論文Multi-Perspective Sentence Similarity Modeling with Convolution Neural Networks實現之網路模型搭建及訓練

阿新 • • 發佈：2018-11-21

環境：

Python3.6

Tensorflow-GPU 1.8.0

本文所實現的網路模型是在https://blog.csdn.net/liuchonge/article/details/64440110的基礎上搭建的，不同的是為了應對loss為NAN的情況，本文在每一層卷積的後面都添加了一層BN，且comU1只計算cosine距離和L1距離，comU2只計算cosine距離。

基於此，本文只列出訓練檔案的程式碼。

首先，對GPU進行設定，並對模型涉及的引數進行設定，如下所示：

#GPU設定
os.environ["CUDA_DEVICE_ORDER"] = "PCI_BUS_ID"
os.environ['CUDA_VISIBLE_DEVICES'] = "0"


"""各項引數設定"""
#網路引數
tf.flags.DEFINE_integer('sentence_length', 100, 'The length of sentence')
tf.flags.DEFINE_integer('embedding_size', 50, 'The dimension of the word embedding')
tf.flags.DEFINE_integer('num_filters_A', 20, 'The number of filters in block A')
tf.flags.DEFINE_integer('num_filters_B', 20, 'The number of filters in block B')
tf.flags.DEFINE_string('filter_sizes', '1,2,100', 'The size of filter')
tf.flags.DEFINE_integer('num_classes', 6, 'The number of lables')
tf.flags.DEFINE_integer('n_hidden', 150, 'The number of hidden units in the fully connected layer')
tf.flags.DEFINE_float('dropout_keep_prob', 0.5, 'The proability of dropout')
#訓練引數
tf.flags.DEFINE_integer('num_epochs', 10, 'The number of epochs to be trained')
tf.flags.DEFINE_integer('batch_size', 32, 'The size of mini batch')
tf.flags.DEFINE_integer('evaluate_every', 100, 'Evaluate model on dev set after this many steps(default:100)')
tf.flags.DEFINE_integer('checkpoint_every', 100, 'Save model after this many steps(default;100)')
tf.flags.DEFINE_integer('num_checkpoints', 5, 'The number of checkpoints to store(default:5)')
#L2正則項
tf.flags.DEFINE_float('lr', 1e-3, 'The learning rate of this model')
tf.flags.DEFINE_float('l2_reg_lambda', 1e-4, 'The regulatization parameter')
#裝置引數
tf.flags.DEFINE_boolean('allow_soft_placement', True, 'Allow device soft device placement')
tf.app.flags.DEFINE_boolean('log_device_placement', False, 'Log placement of ops on devices')
"""各項引數設定"""

FLAGS = tf.flags.FLAGS
FLAGS.flag_values_dict()
print('\nParameters:')
for attr, value in sorted(FLAGS.__flags.items()):
    print('{}={}'.format(attr.upper(), value))
print('')

設定完引數之後，我們需要讀取資料：

#glove是載入的詞向量。
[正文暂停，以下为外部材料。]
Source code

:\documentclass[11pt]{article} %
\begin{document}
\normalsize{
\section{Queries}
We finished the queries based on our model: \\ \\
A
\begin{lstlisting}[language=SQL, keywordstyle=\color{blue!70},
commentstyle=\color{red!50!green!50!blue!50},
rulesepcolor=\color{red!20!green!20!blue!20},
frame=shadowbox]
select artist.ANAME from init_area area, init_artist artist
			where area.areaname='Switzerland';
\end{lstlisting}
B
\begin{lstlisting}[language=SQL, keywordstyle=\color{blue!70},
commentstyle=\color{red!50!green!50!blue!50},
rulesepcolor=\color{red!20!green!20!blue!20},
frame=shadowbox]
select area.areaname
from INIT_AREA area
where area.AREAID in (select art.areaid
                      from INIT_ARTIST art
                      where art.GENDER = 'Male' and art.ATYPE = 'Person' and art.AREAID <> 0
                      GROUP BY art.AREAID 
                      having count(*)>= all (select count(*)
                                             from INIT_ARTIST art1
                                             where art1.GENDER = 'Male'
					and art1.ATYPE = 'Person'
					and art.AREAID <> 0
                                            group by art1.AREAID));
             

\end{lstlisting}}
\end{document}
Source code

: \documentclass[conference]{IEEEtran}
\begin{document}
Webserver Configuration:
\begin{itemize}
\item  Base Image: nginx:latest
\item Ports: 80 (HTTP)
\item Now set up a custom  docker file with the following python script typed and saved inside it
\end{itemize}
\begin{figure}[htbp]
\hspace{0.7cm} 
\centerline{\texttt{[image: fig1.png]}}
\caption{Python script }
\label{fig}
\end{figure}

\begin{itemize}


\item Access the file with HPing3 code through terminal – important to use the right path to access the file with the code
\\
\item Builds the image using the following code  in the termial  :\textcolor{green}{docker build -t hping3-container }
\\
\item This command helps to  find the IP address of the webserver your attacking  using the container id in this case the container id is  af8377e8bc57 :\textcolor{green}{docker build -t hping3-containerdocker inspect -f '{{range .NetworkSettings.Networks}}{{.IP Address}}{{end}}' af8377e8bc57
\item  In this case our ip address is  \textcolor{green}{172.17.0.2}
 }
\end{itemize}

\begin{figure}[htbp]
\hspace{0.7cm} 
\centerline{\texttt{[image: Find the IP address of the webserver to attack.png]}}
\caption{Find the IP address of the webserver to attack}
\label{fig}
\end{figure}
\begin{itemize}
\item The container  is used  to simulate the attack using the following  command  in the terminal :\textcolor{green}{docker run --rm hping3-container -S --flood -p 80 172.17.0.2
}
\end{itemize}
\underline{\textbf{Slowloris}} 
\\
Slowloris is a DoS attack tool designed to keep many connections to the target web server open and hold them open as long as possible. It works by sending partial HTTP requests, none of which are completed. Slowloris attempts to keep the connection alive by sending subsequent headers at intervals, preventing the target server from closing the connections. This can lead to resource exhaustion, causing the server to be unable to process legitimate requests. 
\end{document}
glove.d是單詞索引字典<word, index>，glove.g是詞向量矩陣<詞個數,300>
print('loading glove...')
glove = emb.GloVe(N=50)
print('==============GloVe模型載入完畢！===================')

print("Loading data...")
Xtrain, ytrain = data_helper.load_set(glove, path='./sts/semeval-sts/all')
Xtrain[0], Xtrain[1], ytrain = shuffle(Xtrain[0], Xtrain[1], ytrain)
#[22592, 句長]
Xtest, ytest = data_helper.load_set(glove, path='./sts/semeval-sts/2016')
Xtest[0], Xtest[1], ytest = shuffle(Xtest[0], Xtest[1], ytest)
#[1186, 句長]
print('==============資料載入完畢！===================')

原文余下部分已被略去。